> [Available data]:
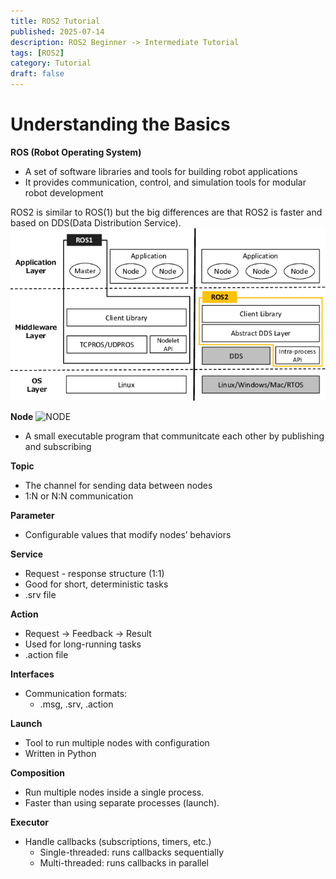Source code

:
 ```yaml
---
title: ROS2 Tutorial
published: 2025-07-14
description: ROS2 Beginner -> Intermediate Tutorial
tags: [ROS2]
category: Tutorial
draft: false
---
```


# Understanding the Basics
**ROS (Robot Operating System)**
- A set of software libraries and tools for building robot applications
- It provides communication, control, and simulation tools for modular robot development

ROS2 is similar to ROS(1) but the big differences are that ROS2 is faster and based on DDS(Data Distribution Service).
![roscompare](./images/1rosvsros2.png)

**Node**
![NODE](https://docs.ros.org/en/foxy/_images/Nodes-TopicandService.gif)
- A small executable program that communitcate each other by publishing and subscribing

**Topic**
- The channel for sending data between nodes
- 1:N or N:N communication

**Parameter**
- Configurable values that modify nodes’ behaviors

**Service**
- Request - response structure (1:1)
- Good for short, deterministic tasks
- .srv file

**Action**
- Request -> Feedback -> Result
- Used for long-running tasks
- .action file

**Interfaces**
- Communication formats:
    - .msg, .srv, .action

**Launch**
- Tool to run multiple nodes with configuration
- Written in Python 

**Composition**
- Run multiple nodes inside a single process.
- Faster than using separate processes (launch).

**Executor**
- Handle callbacks (subscriptions, timers, etc.)
    - Single-threaded: runs callbacks sequentially
    - Multi-threaded: runs callbacks in parallel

> [Task]: An exact copy of the lines from the one with "- Request -> Feedback -> Result" to the final line of the entries is all that the answer should hold.

> [Output]:
- Request -> Feedback -> Result
- Used for long-running tasks
- .action file

**Interfaces**
- Communication formats:
    - .msg, .srv, .action

**Launch**
- Tool to run multiple nodes with configuration
- Written in Python 

**Composition**
- Run multiple nodes inside a single process.
- Faster than using separate processes (launch).

**Executor**
- Handle callbacks (subscriptions, timers, etc.)
    - Single-threaded: runs callbacks sequentially
    - Multi-threaded: runs callbacks in parallel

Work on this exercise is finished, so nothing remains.